I will also say that we in the Varnish project have not worked much on
performance the last couple of years, because people have asked much more for
features than performance.

Some of the stuff we have done have traded CPU cycles for flexibility, but if
the Varnish users change their mind and decide performance needs a boost, we
can do that too.

The reason we dropped sendfile(2) in Varnish was that nobody seemed to be able
to show any credible performance improvement, and dropping it allowed us to
implement on-the-fly processing of the HTTP bodies in a cleaner way.
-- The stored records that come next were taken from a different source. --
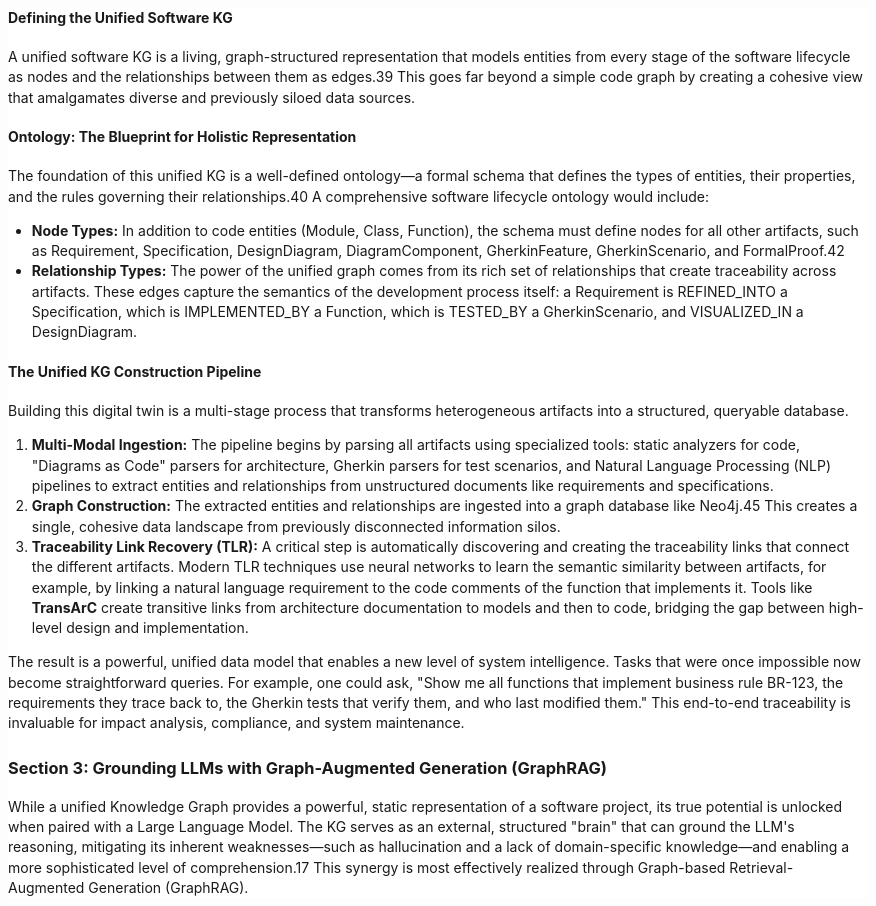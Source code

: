 #### **Defining the Unified Software KG**

A unified software KG is a living, graph-structured representation that models entities from every stage of the software lifecycle as nodes and the relationships between them as edges.39 This goes far beyond a simple code graph by creating a cohesive view that amalgamates diverse and previously siloed data sources.

#### **Ontology: The Blueprint for Holistic Representation**

The foundation of this unified KG is a well-defined ontology—a formal schema that defines the types of entities, their properties, and the rules governing their relationships.40 A comprehensive software lifecycle ontology would include:

* **Node Types:** In addition to code entities (Module, Class, Function), the schema must define nodes for all other artifacts, such as Requirement, Specification, DesignDiagram, DiagramComponent, GherkinFeature, GherkinScenario, and FormalProof.42  
* **Relationship Types:** The power of the unified graph comes from its rich set of relationships that create traceability across artifacts. These edges capture the semantics of the development process itself: a Requirement is REFINED\_INTO a Specification, which is IMPLEMENTED\_BY a Function, which is TESTED\_BY a GherkinScenario, and VISUALIZED\_IN a DesignDiagram.

#### **The Unified KG Construction Pipeline**

Building this digital twin is a multi-stage process that transforms heterogeneous artifacts into a structured, queryable database.

1. **Multi-Modal Ingestion:** The pipeline begins by parsing all artifacts using specialized tools: static analyzers for code, "Diagrams as Code" parsers for architecture, Gherkin parsers for test scenarios, and Natural Language Processing (NLP) pipelines to extract entities and relationships from unstructured documents like requirements and specifications.  
2. **Graph Construction:** The extracted entities and relationships are ingested into a graph database like Neo4j.45 This creates a single, cohesive data landscape from previously disconnected information silos.  
3. **Traceability Link Recovery (TLR):** A critical step is automatically discovering and creating the traceability links that connect the different artifacts. Modern TLR techniques use neural networks to learn the semantic similarity between artifacts, for example, by linking a natural language requirement to the code comments of the function that implements it. Tools like **TransArC** create transitive links from architecture documentation to models and then to code, bridging the gap between high-level design and implementation.

The result is a powerful, unified data model that enables a new level of system intelligence. Tasks that were once impossible now become straightforward queries. For example, one could ask, "Show me all functions that implement business rule BR-123, the requirements they trace back to, the Gherkin tests that verify them, and who last modified them." This end-to-end traceability is invaluable for impact analysis, compliance, and system maintenance.

### **Section 3: Grounding LLMs with Graph-Augmented Generation (GraphRAG)**

While a unified Knowledge Graph provides a powerful, static representation of a software project, its true potential is unlocked when paired with a Large Language Model. The KG serves as an external, structured "brain" that can ground the LLM's reasoning, mitigating its inherent weaknesses—such as hallucination and a lack of domain-specific knowledge—and enabling a more sophisticated level of comprehension.17 This synergy is most effectively realized through Graph-based Retrieval-Augmented Generation (GraphRAG).

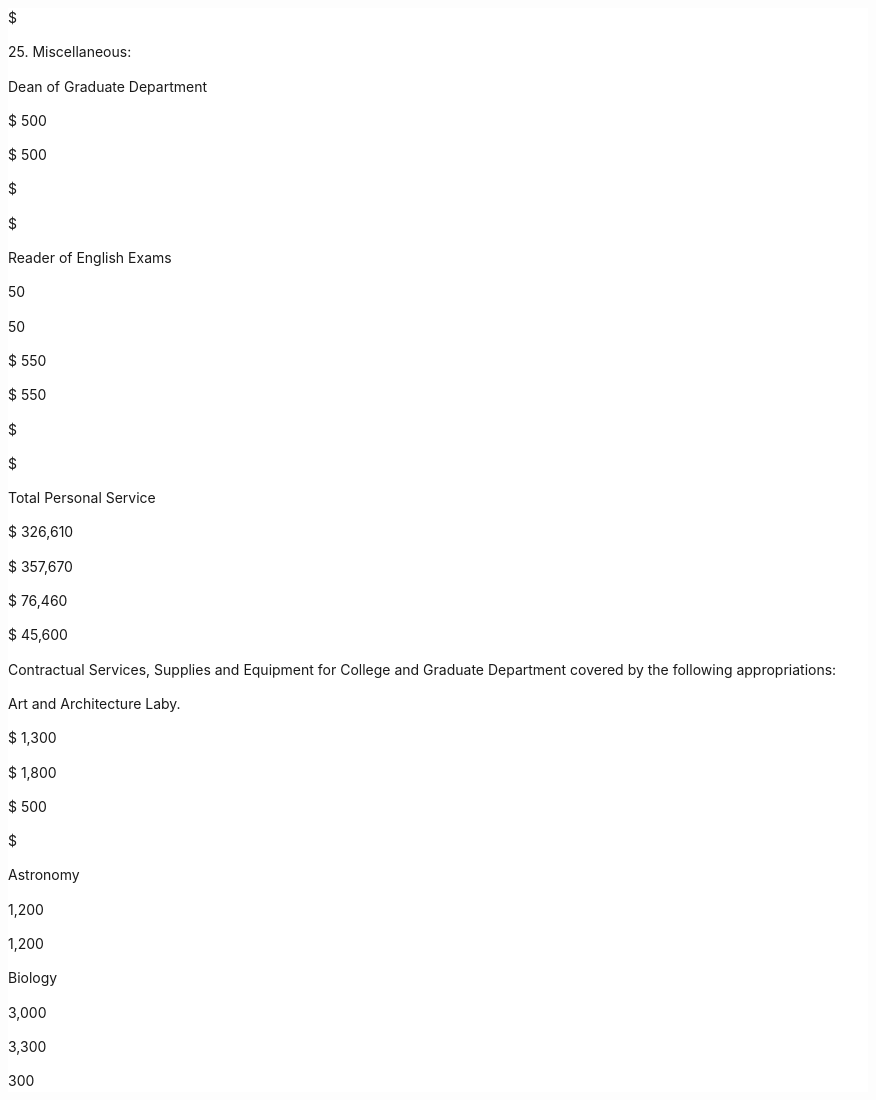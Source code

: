 $

25\. Miscellaneous:

Dean of Graduate Department

$ 500

$ 500

$

$

Reader of English Exams

50

50

$ 550

$ 550

$

$

Total Personal Service

$ 326,610

$ 357,670

$ 76,460

$ 45,600

Contractual Services, Supplies and Equipment for College and Graduate Department covered by the following appropriations:

Art and Architecture Laby.

$ 1,300

$ 1,800

$ 500

$

Astronomy

1,200

1,200

Biology

3,000

3,300

300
We can certainly bring sendfile(2) back for "the straight" path if that's
important to people.

The "file" storage was our first rather primitive storage engine and it has
never been optimized to any extent. Varnish Software Inc. has a commercial
offering that includes a "massive storage engine", but most people seem to
just use the 'malloc' storage.

And no, Varnish is not dying just because BBC doesn't use it in the absolute
far corner of high-end usage doesn't use it: If NGINX is the better tool for
them, they should absolutely be running NGNIX.

------
gpvos
Direct link without two tracking redirects:
[http://www.bbc.co.uk/blogs/internet/entries/17d22fb8-cea2-49...](http://www.bbc.co.uk/blogs/internet/entries/17d22fb8-cea2-49d5-be14-86e7a1dcde04)

------
olavgg
This is really interesting! But keep in mind, Varnish is blazing fast if you
manage to fit everything in memory by using malloc. Also Varnish is more
configurable than the Nginx cache. For example if you need to serve different
content on the same url based on the Accept-Language header or a cookie, you
can do this easily with Varnish by creating a lookup hash of the url + header
value in VCL.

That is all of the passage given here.